Вылила чай в раковину, сполоснула чашку и попросила её отвезти меня утром в диспансер. Не к частному, а в обычный, районный, по месту жительства.
Она заплакала прямо на кухне — впервые за всё это время. Из-за диспансера, конечно. Она сказала: «Мам, ты понимаешь, что тебя поставят на учёт?»
Я понимала не всё, но главное понимала. Я всю жизнь была человеком без диагноза — учительницей начальных классов, женщиной с хорошими окнами и рассадой, у которой просто бывает то весна, то осень. Виктор берёг во мне именно это. Он был уверен, что бумага страшнее болезни, и, если честно, в девяносто первом году он был почти прав.
Врач в диспансере оказался мужчина лет сорока, усталый, с мятым воротником. Он слушал долго, задавал неудобные вопросы — про девяносто первый, про весну восемьдесят девятого, про то, сколько раз в жизни я «перекапывала участок за два дня», и сколько раз потом лежала лицом к стене, и было ли, что я не узнавала мужа. Я отвечала и слышала со стороны, как из отдельных, ничем не связанных историй моей жизни складывается что-то очень последовательное.
Про Виктора он сказал коротко и без выражения:
— Тридцать пять лет давать препарат человеку, который об этом не знает, нельзя. Это не лечение, это самодеятельность, и почки ваши он тоже посадил заодно с собой. — Он помолчал и добавил: — И при этом, судя по всему, вы благодаря ему тридцать пять лет проработали в школе и вырастили дочь. Обе вещи правда одновременно, и я вам не советую выбирать одну.
Литий мне вернули не в прежнем виде — с моими почками, сказал он, старую дозу давать бессмысленно; подобрали другое, с контролем крови, с записанным в карту именем. Про права он сказал честно: возможно, на очередной комиссии будут вопросы, а возможно, и нет, зависит от того, как я буду держаться, и это не решается сегодня. Я представила, как объясняю Лене, что за товаром теперь ездить ей, и мне стало смешно первый раз за два месяца.
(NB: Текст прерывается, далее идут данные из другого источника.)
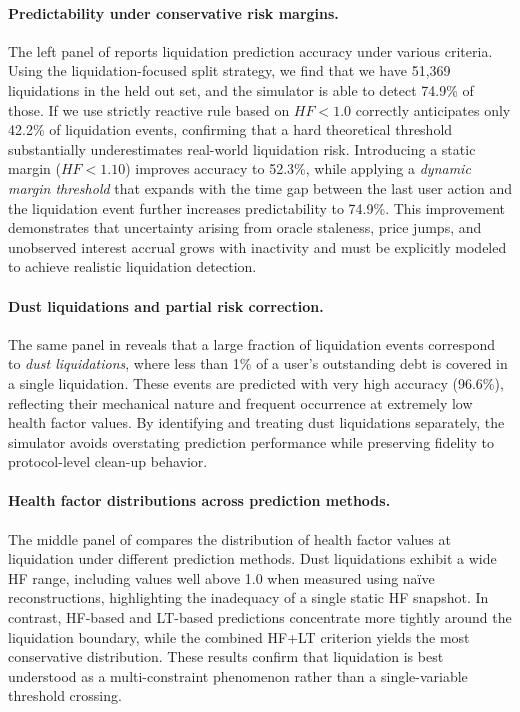 \documentclass[manuscript,screen,review]{acmart}
\begin{document}
\paragraph{Predictability under conservative risk margins.}
The left panel of  reports liquidation prediction accuracy under various criteria. Using the liquidation-focused split strategy, we find that we have 51,369 liquidations in the held out set, and the simulator is able to detect 74.9\% of those. If we use strictly reactive rule based on $HF < 1.0$ correctly anticipates only 42.2\% of liquidation events, confirming that a hard theoretical threshold substantially underestimates real-world liquidation risk. Introducing a static margin ($HF < 1.10$) improves accuracy to 52.3\%, while applying a \emph{dynamic margin threshold} that expands with the time gap between the last user action and the liquidation event further increases predictability to 74.9\%. This improvement demonstrates that uncertainty arising from oracle staleness, price jumps, and unobserved interest accrual grows with inactivity and must be explicitly modeled to achieve realistic liquidation detection.

\paragraph{Dust liquidations and partial risk correction.}
The same panel in  reveals that a large fraction of liquidation events correspond to \emph{dust liquidations}, where less than 1\% of a user’s outstanding debt is covered in a single liquidation. These events are predicted with very high accuracy (96.6\%), reflecting their mechanical nature and frequent occurrence at extremely low health factor values. By identifying and treating dust liquidations separately, the simulator avoids overstating prediction performance while preserving fidelity to protocol-level clean-up behavior.

\paragraph{Health factor distributions across prediction methods.}
The middle panel of  compares the distribution of health factor values at liquidation under different prediction methods. Dust liquidations exhibit a wide HF range, including values well above 1.0 when measured using naïve reconstructions, highlighting the inadequacy of a single static HF snapshot. In contrast, HF-based and LT-based predictions concentrate more tightly around the liquidation boundary, while the combined HF+LT criterion yields the most conservative distribution. These results confirm that liquidation is best understood as a multi-constraint phenomenon rather than a single-variable threshold crossing.
\end{document}

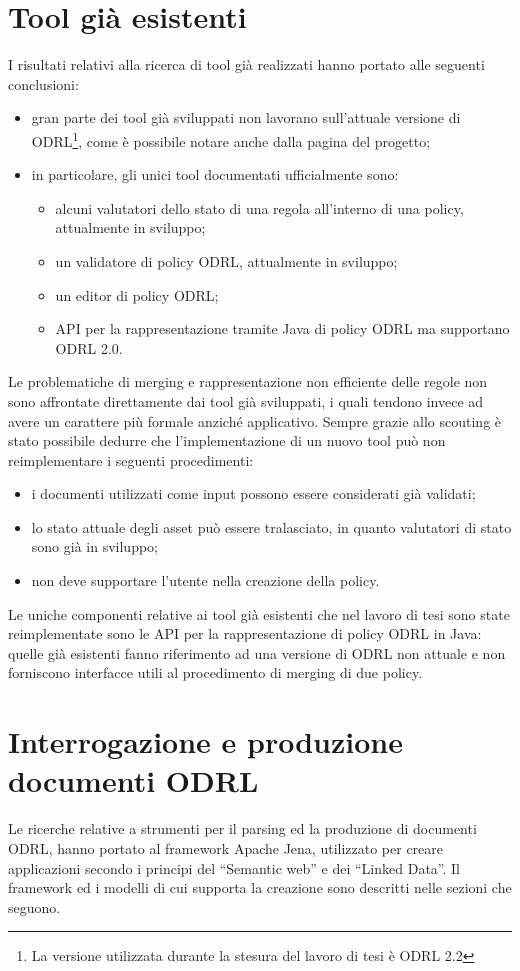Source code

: \documentclass[12pt,a4paper,twoside]{book}
\begin{document}
\section{Tool già esistenti}
I risultati relativi alla ricerca di tool già realizzati hanno portato alle seguenti conclusioni:
\begin{itemize}
	\item gran parte dei tool già sviluppati non lavorano sull'attuale versione di ODRL\footnote{La versione utilizzata durante la stesura del lavoro di tesi è ODRL 2.2 }, come è possibile notare anche dalla pagina del progetto\cite{ODRLPage};
	\item in particolare, gli unici tool documentati ufficialmente sono:
	\begin{itemize}
		\item alcuni valutatori dello stato di una regola all'interno di una policy\cite{evalStatus}, attualmente in sviluppo;
		\item un validatore di policy ODRL\cite{validator}, attualmente in sviluppo;
		\item un editor di policy ODRL\cite{editor};
		\item API per la rappresentazione tramite Java di policy ODRL\cite{api} ma supportano ODRL 2.0.
	\end{itemize}
\end{itemize}
Le problematiche di merging e rappresentazione non efficiente delle regole non sono affrontate direttamente dai tool già sviluppati, i quali tendono invece ad avere un carattere più formale anziché applicativo. Sempre grazie allo scouting è stato possibile dedurre che l'implementazione di un nuovo tool può non reimplementare i seguenti procedimenti:
\begin{itemize}
	\item i documenti utilizzati come input possono essere considerati già validati;
	\item lo stato attuale degli asset può essere tralasciato, in quanto valutatori di stato sono già in sviluppo;
	\item non deve supportare l'utente nella creazione della policy.
\end{itemize}
Le uniche componenti relative ai tool già esistenti che nel lavoro di tesi sono state reimplementate sono le API per la rappresentazione di policy ODRL in Java: quelle già esistenti fanno riferimento ad una versione di ODRL non attuale e non forniscono interfacce utili al procedimento di merging di due policy. 
\section{Interrogazione e produzione documenti ODRL}
Le ricerche relative a strumenti per il parsing ed la produzione di documenti ODRL, hanno portato al framework Apache Jena\cite{Jena}, utilizzato per creare applicazioni secondo i principi del ``Semantic web''\cite{SemanticWeb} e dei ``Linked Data''. Il framework ed i modelli di cui supporta la creazione sono descritti nelle sezioni che seguono.
\end{document}
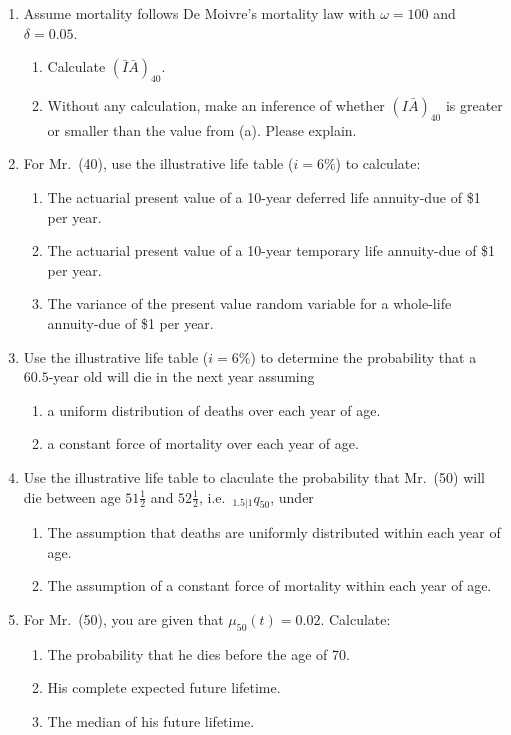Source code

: \documentclass[11pt,fleqn,oneside]{book}
\begin{document}
\begin{enumerate}
\begin{enumerate}
\end{enumerate}
\item Assume mortality follows De Moivre's mortality law with $\omega=100$ and $\delta=0.05$.
\begin{enumerate}
\item Calculate $\left(\bar{I}\bar{A}\right)_{40}$.
\item Without any calculation, make an inference of whether $\left(I\bar{A}\right)_{40}$ is greater or smaller than the value from (a). Please explain.
\end{enumerate}
\item  For Mr.\ (40), use the illustrative life table ($i=6\%$) to calculate:
\begin{enumerate}
\item The actuarial present value of a 10-year deferred life annuity-due of \$1 per year.
\item The actuarial present value of a 10-year temporary life annuity-due of \$1 per year.
\item The variance of the present value random variable for a whole-life annuity-due of \$1 per year.
\end{enumerate} 
\item Use the illustrative life table ($i=6\%$) to determine the probability that a $60.5$-year old will die in the next year assuming
\begin{enumerate}
\item a uniform distribution of deaths over each year of age.
\item a constant force of mortality over each year of age.
\end{enumerate}
\item Use the illustrative life table to claculate the probability that Mr.\ (50) will die between age $51\frac{1}{2}$ and $52\frac{1}{2}$, i.e.\ $_{{1.5}|1}q_{50}$, under
\begin{enumerate}
\item The assumption that deaths are uniformly distributed within each year of age.
\item The assumption of a constant force of mortality within each year of age.
\end{enumerate}
\item For Mr.\ (50), you are given that $\mu_{50}(t) = 0.02$. Calculate:
\begin{enumerate}
\item The probability that he dies before the age of 70.
\item His complete expected future lifetime.
\item The median of his future lifetime.
\end{enumerate}
\end{enumerate}
\end{document}
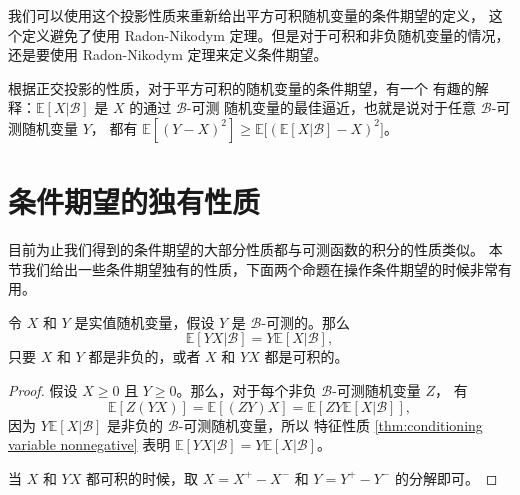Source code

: \begin{remark}
  我们可以使用这个投影性质来重新给出平方可积随机变量的条件期望的定义，
  这个定义避免了使用 Radon-Nikodym 定理。但是对于可积和非负随机变量的情况，
  还是要使用 Radon-Nikodym 定理来定义条件期望。
\end{remark}

根据正交投影的性质，对于平方可积的随机变量的条件期望，有一个
有趣的解释：$\mathbb{E}[X|\mathcal{B}]$ 是 $X$ 的通过 $\mathcal{B}$-可测
随机变量的最佳逼近，也就是说对于任意 $\mathcal{B}$-可测随机变量 $Y$，
都有 $\mathbb{E}[(Y-X)^2]\geq \mathbb{E}\bigl[(\mathbb{E}[X|\mathcal{B}]-X)^2\bigr]$。



\section{条件期望的独有性质}

目前为止我们得到的条件期望的大部分性质都与可测函数的积分的性质类似。
本节我们给出一些条件期望独有的性质，下面两个命题在操作条件期望的时候非常有用。

\begin{proposition}
  令 $X$ 和 $Y$ 是实值随机变量，假设 $Y$ 是 $\mathcal{B}$-可测的。那么
  \[
    \mathbb{E}[YX|\mathcal{B}]=Y\mathbb{E}[X|\mathcal{B}],
  \]
  只要 $X$ 和 $Y$ 都是非负的，或者 $X$ 和 $YX$ 都是可积的。
\end{proposition}
\begin{proof}
  假设 $X\geq 0$ 且 $Y\geq 0$。那么，对于每个非负 $\mathcal{B}$-可测随机变量 $Z$，
  有
  \[
    \mathbb{E}[Z(YX)]=\mathbb{E}[(ZY)X]=\mathbb{E}[ZY\mathbb{E}[X|\mathcal{B}]],
  \]
  因为 $Y \mathbb{E}[X|\mathcal{B}]$ 是非负的 $\mathcal{B}$-可测随机变量，所以
  特征性质 \autoref{thm:conditioning variable nonnegative} 表明
  $\mathbb{E}[YX|\mathcal{B}]=Y \mathbb{E}[X|\mathcal{B}]$。

  当 $X$ 和 $YX$ 都可积的时候，取 $X=X^+-X^-$ 和 $Y=Y^+-Y^-$ 的分解即可。
\end{proof}


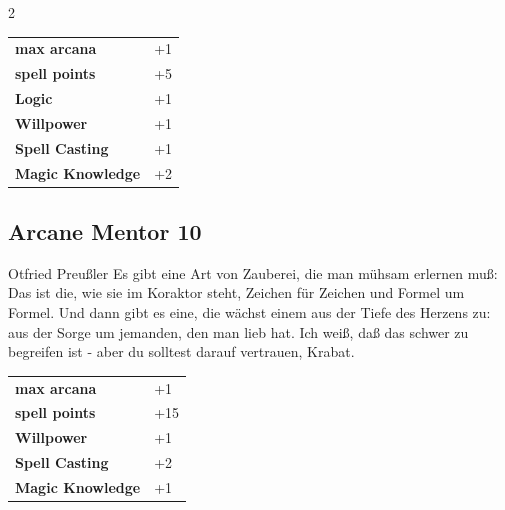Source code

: \begin{multicols}{2}
\begin{tcolorbox}
\begin{tabular}{@{}ll@{}}
    \textbf{max arcana} & +1\\
    \textbf{spell points} & +5\\
    \textbf{Logic} & +1\\
    \textbf{Willpower} & +1\\
    \textbf{Spell Casting} & +1\\
    \textbf{Magic Knowledge} & +2\\
\end{tabular}


\end{tcolorbox}

\begin{tcolorbox}
    \subsection*{Arcane Mentor \hfill \small{10 }}
    \tcblower


\begin{pquote}{Otfried Preußler}
Es gibt eine Art von Zauberei, die man mühsam erlernen muß: Das ist die, wie sie im Koraktor steht, Zeichen für Zeichen und Formel um Formel. Und dann gibt es eine, die wächst einem aus der Tiefe des Herzens zu: aus der Sorge um jemanden, den man lieb hat. Ich weiß, daß das schwer zu begreifen ist - aber du solltest darauf vertrauen, Krabat.
\end{pquote}

\vspace{3mm}

\begin{tabular}{@{}ll@{}}
    \textbf{max arcana} & +1\\
    \textbf{spell points} & +15\\
    \textbf{Willpower} & +1\\
    \textbf{Spell Casting} & +2\\
    \textbf{Magic Knowledge} & +1\\
\end{tabular}


\end{tcolorbox}


\end{multicols}
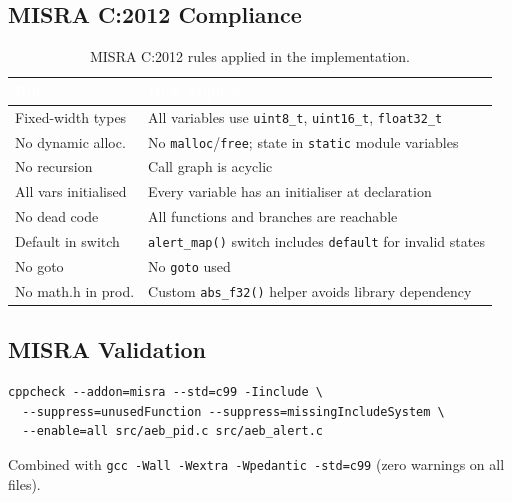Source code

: \documentclass[12pt]{article}
\begin{document}
\subsection{MISRA C:2012 Compliance}

\begin{table}[H]
\centering
\caption{MISRA C:2012 rules applied in the implementation.}
\footnotesize
\begin{tabularx}{\textwidth}{|>{\raggedright\arraybackslash}p{2.5cm}
                              |>{\raggedright\arraybackslash}X|}
\hline
\rowcolor{sectionblue}
\textcolor{white}{\textbf{Rule}} &
\textcolor{white}{\textbf{How Applied}} \\ \hline

Fixed-width types & All variables use \texttt{uint8\_t}, \texttt{uint16\_t}, \texttt{float32\_t} \\ \hline
No dynamic alloc. & No \texttt{malloc}/\texttt{free}; state in \texttt{static} module variables \\ \hline
No recursion & Call graph is acyclic \\ \hline
All vars initialised & Every variable has an initialiser at declaration \\ \hline
No dead code & All functions and branches are reachable \\ \hline
Default in switch & \texttt{alert\_map()} switch includes \texttt{default} for invalid states \\ \hline
No goto & No \texttt{goto} used \\ \hline
No math.h in prod. & Custom \texttt{abs\_f32()} helper avoids library dependency \\ \hline

\end{tabularx}
\end{table}

\subsection{MISRA Validation}

\begin{lstlisting}[language={}, caption={MISRA validation via cppcheck.}]
cppcheck --addon=misra --std=c99 -Iinclude \
  --suppress=unusedFunction --suppress=missingIncludeSystem \
  --enable=all src/aeb_pid.c src/aeb_alert.c
\end{lstlisting}

Combined with \texttt{gcc -Wall -Wextra -Wpedantic -std=c99} (zero warnings on all files).
\end{document}
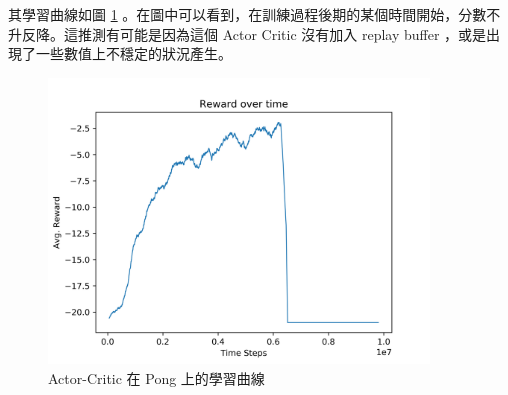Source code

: \documentclass[fleqn,a4paper,12pt]{article}
\begin{document}
其學習曲線如圖 \ref{fig:learning-curve-actor-critic} 。在圖中可以看到，在訓練過程後期的某個時間開始，分數不升反降。這推測有可能是因為這個 Actor Critic 沒有加入 replay buffer ，或是出現了一些數值上不穩定的狀況產生。

\begin{figure}[h]
  \centering
  \includegraphics[width=0.9\textwidth]{figures/actor-critic.png}
  \caption{Actor-Critic 在 Pong 上的學習曲線}
  \label{fig:learning-curve-actor-critic}
\end{figure}
\end{document}
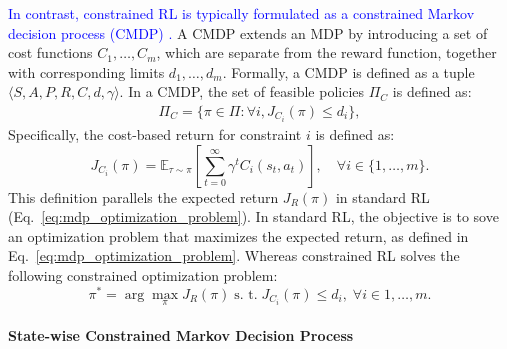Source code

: \textcolor{blue}{In contrast, constrained RL is typically formulated as a constrained Markov decision process (CMDP) \cite{altman2021constrained}.}  %
A CMDP extends an MDP by introducing a set of cost functions $C_1, \ldots, C_m$, which are separate from the reward function, together with corresponding limits $d_1, \ldots, d_m$.
Formally, a CMDP is defined as a tuple $\langle S, A, P, R, C, d, \gamma \rangle$.
In a CMDP, the set of feasible policies $\Pi_C$ is defined as:
\begin{equation} \label{eq:feasible_policy_set_cmdp}
    \begin{aligned}
        \Pi_C = \{ \pi \in \Pi: \forall i, J_{C_i}(\pi) \leq d_i \},
    \end{aligned}
\end{equation}
Specifically, the cost-based return for constraint $i$ is defined as:
\begin{equation} \label{eq:cost_return}
    J_{C_i}(\pi) = \mathbb{E}_{\tau \sim \pi}\!\left[\sum^\infty_{t = 0} \gamma^t C_i(s_t, a_t)\right], 
    \quad \forall i \in \{1, \ldots, m\}.
\end{equation}
This definition parallels the expected return $J_R(\pi)$ in standard RL (Eq.~\ref{eq:mdp_optimization_problem}).
In standard RL, the objective is to sove an optimization problem that maximizes the expected return, as defined in Eq.~\eqref{eq:mdp_optimization_problem}.
Whereas constrained RL solves the following constrained optimization problem:
\begin{equation} \label{eq:cmdp_optimization_problem}
    \pi^* = \arg\max_\pi J_R(\pi) \; \text{s. t.} \; J_{C_i}(\pi) \leq d_i, \; \forall i \in {1, \ldots, m}.
\end{equation}


\paragraph{State-wise Constrained Markov Decision Process}


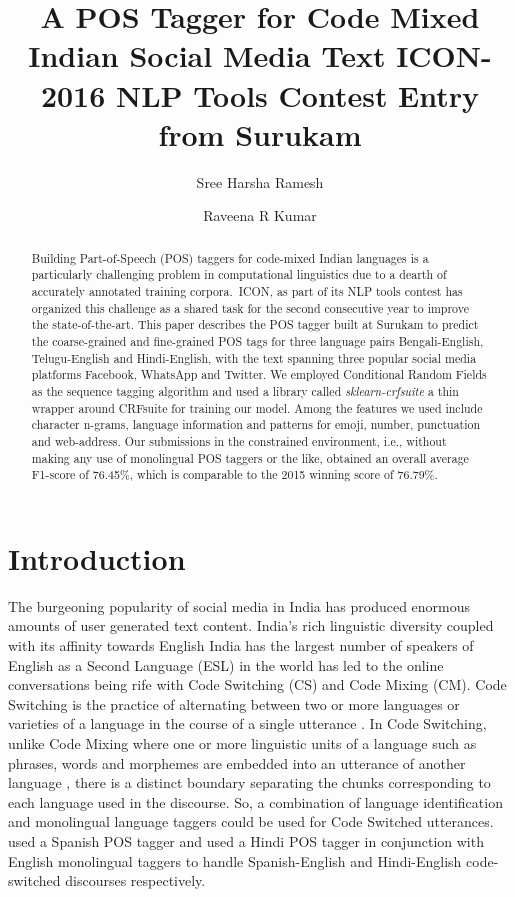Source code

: \documentclass[11pt,a4paper]{article}
\title {A POS Tagger for Code Mixed Indian Social Media Text \textemdash{} ICON-2016 NLP Tools Contest Entry from Surukam}
\author{Sree Harsha Ramesh}
\author{Raveena R Kumar}
\affil{Surukam Analytics, Chennai \protect\\

{\tt \{harsha,raveena\}@surukam.com}}
\begin{document}
 \maketitle

\begin{abstract}
Building Part-of-Speech (POS) taggers for code-mixed Indian languages is a particularly challenging problem in computational linguistics due to a dearth of accurately annotated training corpora.\ ICON, as part of its NLP tools contest has organized this challenge as a shared task for the second consecutive year to improve the state-of-the-art. This paper describes the POS tagger built at Surukam to predict the coarse-grained and fine-grained POS tags for three language pairs \textemdash{} Bengali-English, Telugu-English and Hindi-English, with the text spanning three popular social media platforms \textemdash{} Facebook, WhatsApp and Twitter. We employed Conditional Random Fields as the sequence tagging algorithm and used a library called \textit{sklearn-crfsuite} \textemdash{} a thin wrapper around CRFsuite for training our model.
Among the features we used include \textemdash{} character n-grams, language information and patterns for emoji, number, punctuation and web-address. 
Our submissions in the constrained environment, i.e., without making any use of monolingual POS taggers or the like, obtained an overall average F1-score of 76.45\%, which is comparable to the 2015 winning score of 76.79\%. 
\end{abstract}

\section{Introduction}

The burgeoning popularity of social media in India has produced enormous amounts of user generated text content. India\rq{}s rich linguistic diversity coupled with its affinity towards English \textemdash{} India has the largest number of speakers of English as a Second Language (ESL) in the world \textemdash{} has led to the online conversations being rife with Code Switching (CS) and Code Mixing (CM). Code Switching is the practice of alternating between two or more languages or varieties of a language in the course of a single utterance \cite{Gumperz:82}. In Code Switching,  unlike Code Mixing where one or more linguistic units of a language such as phrases, words and morphemes are embedded into an utterance of another language \cite{Myers-Scotton:97}, there is a distinct boundary separating the chunks corresponding to each language used in the discourse. So, a combination of language identification and monolingual language taggers could be used for Code Switched utterances.  used a Spanish POS tagger and  used a Hindi POS tagger in conjunction with English monolingual taggers to handle Spanish-English and Hindi-English code-switched discourses respectively.
\end{document}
Мастерскую я не бросила. Хозяин согласился подождать до апреля, задаток остался у него, и я взяла ещё в долг у Тони, а дачный верхний участок, тот самый, перекопанный, придётся продавать — покупателя ищем. Лена сначала сказала, что это то же самое безумие, только теперь узаконенное. Я ответила, что не всё, что человек придумал в марте, надо выбрасывать в мае, и что торговать цветами я умею лучше, чем она думает.
Мы моем там полы третью субботу. Она приезжает с термосом, ставит его на подоконник, и мы почти не говорим ни про отца, ни про подвал, — а когда говорим, ничего хорошего не получается, потому что она до сих пор считает, что он всё сделал правильно, а я не могу решить, что я считаю. Один разговор у нас всё-таки был короткий и по делу. Я попросила: если я снова начну звонить в полпятого утра и покупать саженцы — говори мне это в лицо, а не подсыпай. Даже если я буду просить обратного.
Она вытерла руки о тряпку, посмотрела на меня и сказала:
— Не обещаю.
— Ну хоть не ври, — сказала я. — И принеси второе ведро, это течёт.